To Share or Not to Share? Performance Guarantees and the Asymmetric Nature of Cross-Robot Experience Transfer
This work addresses the safety and efficiency issues in cross-robot experience transfer for robotics, providing a theoretical foundation to predict transfer success, though it is incremental as it builds on previous work.
The paper tackles the problem of guaranteeing improved performance when transferring control experience between robots, deriving a theoretical bound on tracking error and proposing a data-driven method to estimate it, with experimental validation on quadrotors showing guaranteed positive transfer for tracking random periodic trajectories.
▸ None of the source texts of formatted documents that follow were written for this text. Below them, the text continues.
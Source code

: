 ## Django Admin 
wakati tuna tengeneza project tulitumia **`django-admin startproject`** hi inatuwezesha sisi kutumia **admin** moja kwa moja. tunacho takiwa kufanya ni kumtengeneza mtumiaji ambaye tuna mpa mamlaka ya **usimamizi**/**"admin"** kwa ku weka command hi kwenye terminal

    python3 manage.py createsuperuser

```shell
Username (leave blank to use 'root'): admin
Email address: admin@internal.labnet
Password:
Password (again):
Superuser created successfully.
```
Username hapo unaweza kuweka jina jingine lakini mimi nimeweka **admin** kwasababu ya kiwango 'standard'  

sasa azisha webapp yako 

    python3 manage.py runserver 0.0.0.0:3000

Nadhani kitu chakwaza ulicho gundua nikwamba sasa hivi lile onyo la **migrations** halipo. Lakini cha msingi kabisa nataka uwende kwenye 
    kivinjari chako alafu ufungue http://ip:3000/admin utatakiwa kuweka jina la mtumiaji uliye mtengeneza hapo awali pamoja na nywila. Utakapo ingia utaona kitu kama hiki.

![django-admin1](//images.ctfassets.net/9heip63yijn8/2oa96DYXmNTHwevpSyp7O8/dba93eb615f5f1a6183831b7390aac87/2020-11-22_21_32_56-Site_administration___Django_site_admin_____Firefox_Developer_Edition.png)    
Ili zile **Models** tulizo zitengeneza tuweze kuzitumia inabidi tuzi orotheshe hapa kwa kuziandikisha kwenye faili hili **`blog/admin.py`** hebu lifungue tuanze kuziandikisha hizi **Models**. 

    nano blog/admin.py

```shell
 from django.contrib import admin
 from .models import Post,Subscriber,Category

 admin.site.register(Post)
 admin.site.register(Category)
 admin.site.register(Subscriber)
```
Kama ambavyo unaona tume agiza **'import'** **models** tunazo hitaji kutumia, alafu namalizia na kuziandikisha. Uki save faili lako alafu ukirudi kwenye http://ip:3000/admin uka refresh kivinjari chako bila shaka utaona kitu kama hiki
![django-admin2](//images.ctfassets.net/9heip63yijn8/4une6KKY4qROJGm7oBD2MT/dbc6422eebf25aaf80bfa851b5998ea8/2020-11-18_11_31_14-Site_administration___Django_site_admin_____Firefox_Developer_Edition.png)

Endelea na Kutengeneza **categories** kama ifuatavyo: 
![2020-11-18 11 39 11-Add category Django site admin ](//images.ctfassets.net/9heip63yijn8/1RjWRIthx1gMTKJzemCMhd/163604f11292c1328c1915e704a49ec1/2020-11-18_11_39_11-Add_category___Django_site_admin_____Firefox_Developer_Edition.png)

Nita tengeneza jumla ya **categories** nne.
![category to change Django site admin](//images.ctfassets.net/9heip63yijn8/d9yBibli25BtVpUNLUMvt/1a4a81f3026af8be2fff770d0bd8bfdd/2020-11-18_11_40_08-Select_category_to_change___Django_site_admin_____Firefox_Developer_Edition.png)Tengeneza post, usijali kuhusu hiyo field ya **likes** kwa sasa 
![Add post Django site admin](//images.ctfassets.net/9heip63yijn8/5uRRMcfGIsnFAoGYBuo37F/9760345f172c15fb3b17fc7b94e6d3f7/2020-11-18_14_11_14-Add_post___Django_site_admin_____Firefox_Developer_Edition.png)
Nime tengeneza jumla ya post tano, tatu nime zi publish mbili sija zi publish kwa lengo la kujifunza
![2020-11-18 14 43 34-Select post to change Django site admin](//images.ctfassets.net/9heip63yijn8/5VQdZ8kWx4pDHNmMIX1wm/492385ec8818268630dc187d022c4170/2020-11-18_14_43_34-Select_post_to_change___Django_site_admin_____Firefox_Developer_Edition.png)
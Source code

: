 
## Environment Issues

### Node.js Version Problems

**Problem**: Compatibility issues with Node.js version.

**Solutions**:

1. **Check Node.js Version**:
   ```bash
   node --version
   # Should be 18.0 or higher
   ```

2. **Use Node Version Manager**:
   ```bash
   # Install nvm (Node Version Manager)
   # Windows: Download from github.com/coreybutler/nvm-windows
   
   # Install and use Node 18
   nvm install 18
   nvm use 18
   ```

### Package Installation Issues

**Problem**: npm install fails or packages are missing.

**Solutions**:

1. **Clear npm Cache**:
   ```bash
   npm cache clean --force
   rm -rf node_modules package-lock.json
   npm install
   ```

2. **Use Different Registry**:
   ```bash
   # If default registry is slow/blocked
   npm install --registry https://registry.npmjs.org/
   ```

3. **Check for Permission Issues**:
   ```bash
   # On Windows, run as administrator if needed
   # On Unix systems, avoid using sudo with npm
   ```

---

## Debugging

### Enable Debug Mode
In the robotics literature, experience transfer has been proposed in different learning-based control frameworks to minimize the costs and risks associated with training robots. While various works have shown the feasibility of transferring prior experience from a source robot to improve or accelerate the learning of a target robot, there are usually no guarantees that experience transfer improves the performance of the target robot. In practice, the efficacy of transferring experience is often not known until it is tested on physical robots. This trial-and-error approach can be extremely unsafe and inefficient. Building on our previous work, in this paper we consider an inverse module transfer learning framework, where the inverse module of a source robot system is transferred to a target robot system to improve its tracking performance on arbitrary trajectories. We derive a theoretical bound on the tracking error when a source inverse module is transferred to the target robot and propose a Bayesian-optimization-based algorithm to estimate this bound from data. We further highlight the asymmetric nature of cross-robot experience transfer that has often been neglected in the literature. We demonstrate our approach in quadrotor experiments and show that we can guarantee positive transfer on the target robot for tracking random periodic trajectories.